During the 2010-2011 and 2011-2012 influenza seasons, we enrolled children (6 mo to 17 yr old) who were suspected to have severe viral infection.


We collected samples by using a standardized protocol for nasopharyngeal aspirate and nasopharyngeal flocked swabs in nonintubated patients and for endotracheal tube aspirate and nasopharyngeal flocked swabs in intubated patients.

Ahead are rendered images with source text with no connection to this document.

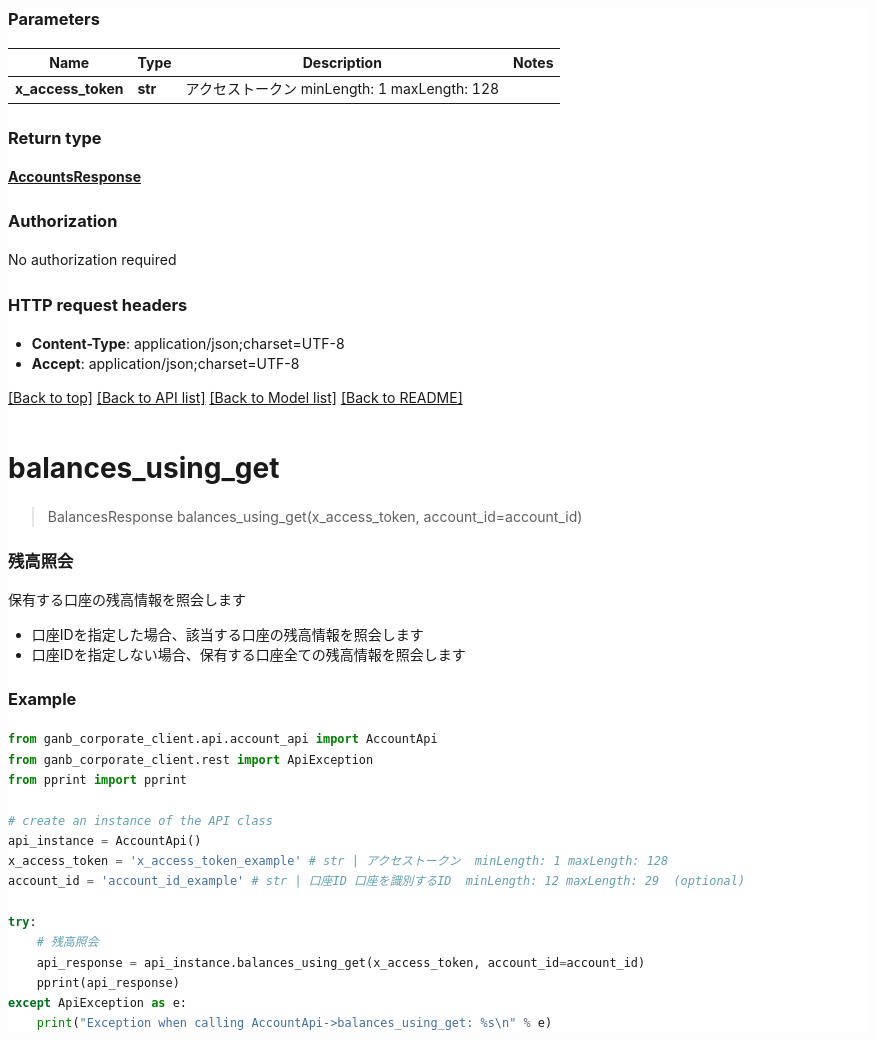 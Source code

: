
 ```python
```

### Parameters

Name | Type | Description  | Notes
------------- | ------------- | ------------- | -------------
 **x_access_token** | **str**| アクセストークン  minLength: 1 maxLength: 128  | 

### Return type

[**AccountsResponse**](AccountsResponse.md)

### Authorization

No authorization required

### HTTP request headers

 - **Content-Type**: application/json;charset=UTF-8
 - **Accept**: application/json;charset=UTF-8

[[Back to top]](#) [[Back to API list]](../README.md#documentation-for-api-endpoints) [[Back to Model list]](../README.md#documentation-for-models) [[Back to README]](../README.md)

# **balances_using_get**
> BalancesResponse balances_using_get(x_access_token, account_id=account_id)

### 残高照会

保有する口座の残高情報を照会します
* 口座IDを指定した場合、該当する口座の残高情報を照会します
* 口座IDを指定しない場合、保有する口座全ての残高情報を照会します 

### Example
```python
from ganb_corporate_client.api.account_api import AccountApi
from ganb_corporate_client.rest import ApiException
from pprint import pprint

# create an instance of the API class
api_instance = AccountApi()
x_access_token = 'x_access_token_example' # str | アクセストークン  minLength: 1 maxLength: 128 
account_id = 'account_id_example' # str | 口座ID 口座を識別するID  minLength: 12 maxLength: 29  (optional)

try:
    # 残高照会
    api_response = api_instance.balances_using_get(x_access_token, account_id=account_id)
    pprint(api_response)
except ApiException as e:
    print("Exception when calling AccountApi->balances_using_get: %s\n" % e)
```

Viral testing included a single reverse transcription-polymerase chain reaction influenza test and the GenMark Respiratory Viral Panel (20 viruses). We enrolled 90 endotracheally intubated and 133 nonintubated children. We identified influenza in 45 patients with reverse transcription-polymerase chain reaction testing; the multiplex panel was falsely negative for influenza in two patients (4.4%). Six patients (13.3%) had not been diagnosed with influenza in the PICU. Non-influenza viruses were identified in 172 of 223 children (77.1%). In nonintubated children, the same virus was identified by nasopharyngeal flocked swabs and nasopharyngeal aspirate in 133 of 183 paired samples (72.7%), with +nasopharyngeal aspirate/-nasopharyngeal flocked swabs in 32 of 183 paired samples (17.4%). In intubated children, the same virus was identified by nasopharyngeal flocked swabs and endotracheal tube aspirate in 67 of 94 paired samples (71.3%), with +nasopharyngeal flocked swabs/- endotracheal tube aspirate in 22 of 94 paired samples (23.4%). Most discrepancies were either adenovirus or rhinovirus in both groups.


Standardized specimen collection and sensitive diagnostic testing with a reverse transcription-polymerase chain reaction increased the identification of influenza in critically ill children. For most pathogenic viruses identified, results from nasopharyngeal flocked swabs agreed with those from nasopharyngeal or endotracheal aspirates.